We work to create information that we will never own
August 27, 2024 1:19 AM   Subscribe

This hellscape is no place for free information to thrive. The digital hoarder must take stock, and set out in search of somewhere independent from such distractions. A simple spreadsheet, maybe, a private are.na channel, a USB drive, or even a Minecraft map. What matters here is not the hoard’s form, but its capacity to be consumed outside the limits of the commodity. Free from the profit-churning debris of their social media feeds, visitors to this hoard might gain a better idea of how they, too, can use the information they find in service of principled, radical action. from Life in Fifteen Gigabytes by Bami Oke [e-flux]
posted by chavenet (3 comments total) 22 users marked this as a favorite
 
do apple ads generally ref pop culture? the one in the article seems quite banksy (yes, i don't have a tv)
posted by HearHere at 3:47 AM on August 27 [1 favorite]

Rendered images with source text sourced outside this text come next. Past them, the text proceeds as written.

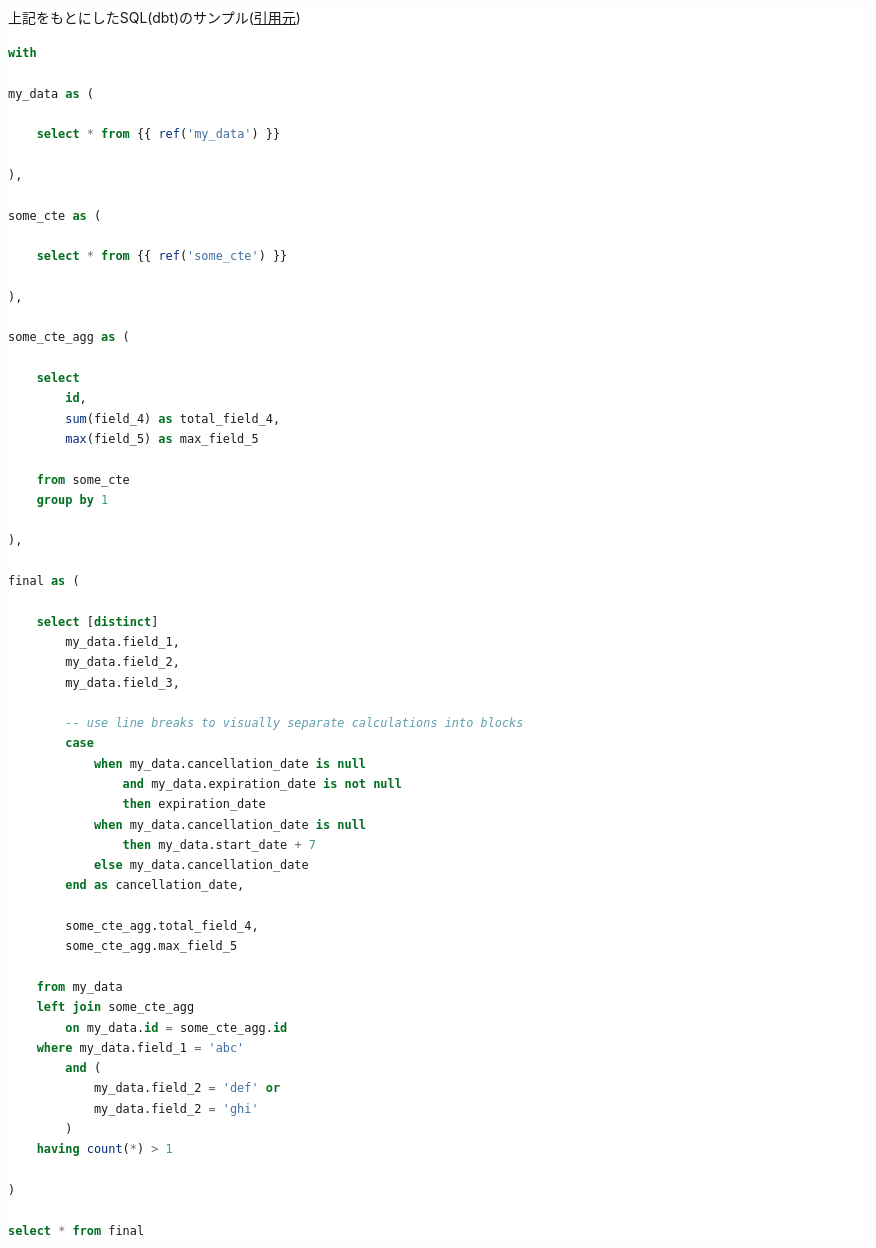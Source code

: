 上記をもとにしたSQL(dbt)のサンプル([引用元](https://github.com/dbt-labs/corp/blob/main/dbt_style_guide.md#example-sql))
```sql
with

my_data as (

    select * from {{ ref('my_data') }}

),

some_cte as (

    select * from {{ ref('some_cte') }}

),

some_cte_agg as (

    select
        id,
        sum(field_4) as total_field_4,
        max(field_5) as max_field_5

    from some_cte
    group by 1

),

final as (

    select [distinct]
        my_data.field_1,
        my_data.field_2,
        my_data.field_3,

        -- use line breaks to visually separate calculations into blocks
        case
            when my_data.cancellation_date is null
                and my_data.expiration_date is not null
                then expiration_date
            when my_data.cancellation_date is null
                then my_data.start_date + 7
            else my_data.cancellation_date
        end as cancellation_date,

        some_cte_agg.total_field_4,
        some_cte_agg.max_field_5

    from my_data
    left join some_cte_agg  
        on my_data.id = some_cte_agg.id
    where my_data.field_1 = 'abc'
        and (
            my_data.field_2 = 'def' or
            my_data.field_2 = 'ghi'
        )
    having count(*) > 1

)

select * from final

```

This is why I have all of my photos on multiple hard drives and not in The Cloud. Everything is ephemeral - everything - but at least you control the drives you own.
posted by grumpybear69 at 7:48 AM on August 27 [6 favorites]


The "fifteen gigabytes" jumping-off idea is a mess, and poorly introduces other thoughts about communal ideas, creativity and sharing. It doesn't engage with the strengths and weaknesses of copyright, nor the zeitgeist of current top social media platforms and the "network effect" that draws people to connect.

what good, really, is a pile of money to a capitalist, if it lies dormant and out of circulation?
I couldn't find marks who'd buy my "expiring future credits" cryptocurrency, otherwise I'd be lobbying to get an "expiring currency" into the tax credit system, claiming that we're "making sure that welfare drives GDP."

The digital hoarder must take stock, and set out in search of somewhere independent from such distractions. A simple spreadsheet, maybe, a private are.na channel, a USB drive, or even a Minecraft map. What matters here is not the hoard’s form, but its capacity to be consumed outside the limits of the commodity. Free from the profit-churning debris of their social media feeds, visitors to this hoard might gain a better idea of how they, too, can use the information they find in service of principled, radical action.
Servers cost money to run and take time for upkeep -- remember "if you're not paying for it, you're the product, not the customer." My home-based hoard is blocked and firewalled from the internet because my upstream pipe is asymmetrically weaker than my downstream pipe and because some of my data is private, neither for monetisation or public dissection. These things aren't drivers of principled radical action -- and I expect that some private activity at home is subversive and some is innocent but judged illegal by an unjust society, and we have tools for participating in communities around that subversion or injustice. I can't imagine monetisation would be easy -- "the master's tools will not take down the master's house."